-- Task item --
Your answer should be the lines of the data below that contain "attribute".

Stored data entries

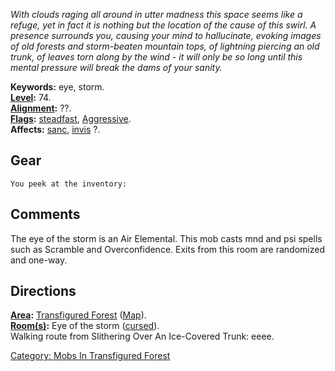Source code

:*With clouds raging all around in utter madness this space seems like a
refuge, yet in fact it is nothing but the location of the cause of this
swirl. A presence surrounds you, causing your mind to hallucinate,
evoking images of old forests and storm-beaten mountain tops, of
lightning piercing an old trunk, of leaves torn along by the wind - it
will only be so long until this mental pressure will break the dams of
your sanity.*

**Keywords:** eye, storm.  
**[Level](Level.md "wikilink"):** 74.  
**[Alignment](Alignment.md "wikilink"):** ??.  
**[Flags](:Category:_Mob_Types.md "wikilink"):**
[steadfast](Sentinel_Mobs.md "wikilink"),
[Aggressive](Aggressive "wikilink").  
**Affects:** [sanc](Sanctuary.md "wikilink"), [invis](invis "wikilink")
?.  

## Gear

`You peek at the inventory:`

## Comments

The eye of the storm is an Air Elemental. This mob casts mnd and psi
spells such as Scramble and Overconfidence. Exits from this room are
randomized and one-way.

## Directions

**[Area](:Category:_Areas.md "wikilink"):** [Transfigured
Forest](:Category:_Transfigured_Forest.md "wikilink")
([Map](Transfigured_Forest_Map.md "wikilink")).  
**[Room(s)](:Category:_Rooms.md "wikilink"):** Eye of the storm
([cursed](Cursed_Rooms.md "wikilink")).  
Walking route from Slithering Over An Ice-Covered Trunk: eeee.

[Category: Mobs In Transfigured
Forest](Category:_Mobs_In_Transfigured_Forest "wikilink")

--

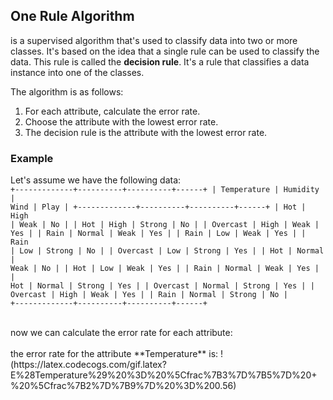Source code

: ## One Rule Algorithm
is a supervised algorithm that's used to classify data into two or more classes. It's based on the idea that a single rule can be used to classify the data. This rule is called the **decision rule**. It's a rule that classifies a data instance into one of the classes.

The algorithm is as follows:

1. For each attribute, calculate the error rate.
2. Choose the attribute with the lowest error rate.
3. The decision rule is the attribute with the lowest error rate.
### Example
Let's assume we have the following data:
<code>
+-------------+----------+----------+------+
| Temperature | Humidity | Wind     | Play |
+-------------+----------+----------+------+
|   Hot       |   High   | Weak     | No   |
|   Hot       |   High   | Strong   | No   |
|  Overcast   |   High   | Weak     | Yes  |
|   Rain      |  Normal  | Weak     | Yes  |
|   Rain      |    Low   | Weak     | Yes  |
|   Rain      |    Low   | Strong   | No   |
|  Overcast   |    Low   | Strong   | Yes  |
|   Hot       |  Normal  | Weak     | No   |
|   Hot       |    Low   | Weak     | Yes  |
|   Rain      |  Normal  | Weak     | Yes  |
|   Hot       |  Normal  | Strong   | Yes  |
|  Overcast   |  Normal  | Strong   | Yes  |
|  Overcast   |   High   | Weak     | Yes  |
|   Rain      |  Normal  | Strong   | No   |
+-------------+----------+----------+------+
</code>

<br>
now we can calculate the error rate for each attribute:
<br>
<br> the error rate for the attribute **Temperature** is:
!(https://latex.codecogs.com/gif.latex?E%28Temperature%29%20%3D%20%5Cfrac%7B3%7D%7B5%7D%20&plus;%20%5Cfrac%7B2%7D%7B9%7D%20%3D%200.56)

-- Solution for this task --
1. For each attribute, calculate the error rate.
2. Choose the attribute with the lowest error rate.
3. The decision rule is the attribute with the lowest error rate.
now we can calculate the error rate for each attribute:
<br> the error rate for the attribute **Temperature** is:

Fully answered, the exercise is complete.